Windows Server 2003 SP1 to Feature New Security Tool
In a briefing this week with Microsoft, I was told that the first service pack for Windows Server 2003--due in December--will include a roles-based Security Configuration Wizard that will provide administrators with a definitive list of the services required for each Windows 2003-based server. The wizard will be based on an XML database that includes information about Windows 2003, Exchange, SQL Server, and other Microsoft products. When you configure the server to perform certain roles, the wizard can shut off any unnecessary services, taking the guess work out of what used to be a very complicated process. Additionally, the company tells me the tool can be used to shut down any ports not required by the assigned server roles, further increasing the integrity of the system.
The Security Configuration Wizard for Windows Server 2003 will work in two different modes.
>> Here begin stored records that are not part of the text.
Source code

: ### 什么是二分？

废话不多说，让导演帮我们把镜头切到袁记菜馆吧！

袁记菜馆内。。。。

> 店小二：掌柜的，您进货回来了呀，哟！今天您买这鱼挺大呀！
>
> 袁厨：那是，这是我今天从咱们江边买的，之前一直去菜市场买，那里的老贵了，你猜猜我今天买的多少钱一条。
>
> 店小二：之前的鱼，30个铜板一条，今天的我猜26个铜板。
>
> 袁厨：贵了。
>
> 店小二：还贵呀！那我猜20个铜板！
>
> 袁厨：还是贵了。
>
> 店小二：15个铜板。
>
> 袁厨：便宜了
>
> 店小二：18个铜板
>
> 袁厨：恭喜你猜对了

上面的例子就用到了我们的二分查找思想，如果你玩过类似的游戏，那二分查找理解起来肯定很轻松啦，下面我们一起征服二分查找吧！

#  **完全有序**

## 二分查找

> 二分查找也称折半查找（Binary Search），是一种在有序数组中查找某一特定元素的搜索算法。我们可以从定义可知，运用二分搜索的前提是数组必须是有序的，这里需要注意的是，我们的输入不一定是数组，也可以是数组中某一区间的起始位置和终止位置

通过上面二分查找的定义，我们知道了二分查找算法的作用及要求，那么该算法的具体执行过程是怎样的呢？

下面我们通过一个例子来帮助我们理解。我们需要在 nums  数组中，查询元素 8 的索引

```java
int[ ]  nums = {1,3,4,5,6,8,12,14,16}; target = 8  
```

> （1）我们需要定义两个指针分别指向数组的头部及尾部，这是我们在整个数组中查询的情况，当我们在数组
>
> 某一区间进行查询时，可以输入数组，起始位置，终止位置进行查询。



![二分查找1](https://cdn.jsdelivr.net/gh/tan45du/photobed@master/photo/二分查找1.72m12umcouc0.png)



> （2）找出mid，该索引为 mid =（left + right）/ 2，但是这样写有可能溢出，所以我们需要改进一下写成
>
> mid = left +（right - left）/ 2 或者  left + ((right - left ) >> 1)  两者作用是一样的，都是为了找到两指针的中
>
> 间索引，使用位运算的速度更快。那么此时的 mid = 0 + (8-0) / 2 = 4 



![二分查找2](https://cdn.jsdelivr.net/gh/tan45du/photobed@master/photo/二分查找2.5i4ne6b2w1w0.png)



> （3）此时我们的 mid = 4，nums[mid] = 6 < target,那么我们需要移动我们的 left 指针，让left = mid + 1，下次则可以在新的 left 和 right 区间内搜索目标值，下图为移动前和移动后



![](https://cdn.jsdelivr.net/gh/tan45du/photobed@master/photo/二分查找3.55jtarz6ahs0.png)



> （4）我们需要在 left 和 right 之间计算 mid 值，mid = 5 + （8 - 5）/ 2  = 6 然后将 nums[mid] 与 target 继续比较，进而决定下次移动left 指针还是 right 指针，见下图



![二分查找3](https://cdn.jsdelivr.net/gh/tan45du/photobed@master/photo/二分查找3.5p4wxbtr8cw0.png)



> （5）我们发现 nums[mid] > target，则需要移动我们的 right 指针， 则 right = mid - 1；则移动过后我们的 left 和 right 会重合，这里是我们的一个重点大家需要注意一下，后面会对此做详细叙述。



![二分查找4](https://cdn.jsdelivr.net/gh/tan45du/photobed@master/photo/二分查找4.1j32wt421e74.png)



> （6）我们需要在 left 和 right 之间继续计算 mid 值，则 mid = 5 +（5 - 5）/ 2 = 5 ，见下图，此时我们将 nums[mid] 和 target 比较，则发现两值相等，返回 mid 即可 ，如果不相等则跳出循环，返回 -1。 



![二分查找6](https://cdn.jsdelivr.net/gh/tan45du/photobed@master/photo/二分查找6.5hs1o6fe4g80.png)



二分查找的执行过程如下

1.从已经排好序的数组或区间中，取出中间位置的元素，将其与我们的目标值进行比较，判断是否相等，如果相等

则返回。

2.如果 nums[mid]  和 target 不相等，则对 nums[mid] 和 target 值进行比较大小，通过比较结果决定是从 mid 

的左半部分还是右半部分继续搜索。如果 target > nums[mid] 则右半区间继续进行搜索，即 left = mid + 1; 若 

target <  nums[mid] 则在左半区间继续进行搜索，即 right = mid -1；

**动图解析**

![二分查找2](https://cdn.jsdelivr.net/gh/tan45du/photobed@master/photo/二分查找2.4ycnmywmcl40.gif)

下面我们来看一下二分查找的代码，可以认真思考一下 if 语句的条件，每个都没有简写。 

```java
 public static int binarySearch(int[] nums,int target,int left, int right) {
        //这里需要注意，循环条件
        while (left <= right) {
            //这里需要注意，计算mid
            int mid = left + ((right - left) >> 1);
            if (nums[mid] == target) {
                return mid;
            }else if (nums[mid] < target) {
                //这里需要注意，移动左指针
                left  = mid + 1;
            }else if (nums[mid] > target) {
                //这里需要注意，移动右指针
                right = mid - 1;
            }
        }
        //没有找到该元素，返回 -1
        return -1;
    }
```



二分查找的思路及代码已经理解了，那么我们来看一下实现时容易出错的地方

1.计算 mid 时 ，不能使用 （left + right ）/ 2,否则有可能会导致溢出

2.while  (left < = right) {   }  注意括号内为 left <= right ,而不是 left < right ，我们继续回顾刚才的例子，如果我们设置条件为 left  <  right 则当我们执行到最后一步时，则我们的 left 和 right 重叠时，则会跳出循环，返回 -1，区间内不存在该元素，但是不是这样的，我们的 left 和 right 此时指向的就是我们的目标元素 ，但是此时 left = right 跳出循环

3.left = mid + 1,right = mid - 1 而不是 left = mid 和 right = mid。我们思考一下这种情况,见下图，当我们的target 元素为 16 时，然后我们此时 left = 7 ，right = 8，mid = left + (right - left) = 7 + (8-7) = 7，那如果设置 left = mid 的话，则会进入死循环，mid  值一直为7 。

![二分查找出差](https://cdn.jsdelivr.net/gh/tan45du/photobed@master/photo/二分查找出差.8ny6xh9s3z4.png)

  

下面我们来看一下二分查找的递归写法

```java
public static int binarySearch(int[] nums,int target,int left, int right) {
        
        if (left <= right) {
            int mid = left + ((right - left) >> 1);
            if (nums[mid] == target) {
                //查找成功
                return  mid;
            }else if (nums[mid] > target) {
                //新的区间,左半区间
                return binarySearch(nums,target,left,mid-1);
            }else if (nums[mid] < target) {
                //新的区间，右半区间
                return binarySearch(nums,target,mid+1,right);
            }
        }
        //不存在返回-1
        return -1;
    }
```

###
In the simplest mode, the wizard will automatically identify the roles assigned to the server by evaluating what services are running and which roles were previously configured. After evaluating the running services, the wizard will then inform the administrator about which unnecessary services are running and offer to shut them down. In a more restrictive mode, the administrator can simply tell the wizard which roles should be assigned to the server, including such things as Web server, DNS server, or directory server. The wizard will then shut down any unneeded services.
An interesting user interface in the wizard can display the list of running services as well as which services are required by the currently assigned roles, helping administrators understand what is often a confusing set of dependent services. Also, it can open and close ports on the server, again based on roles, and block traffic to unnecessary ports.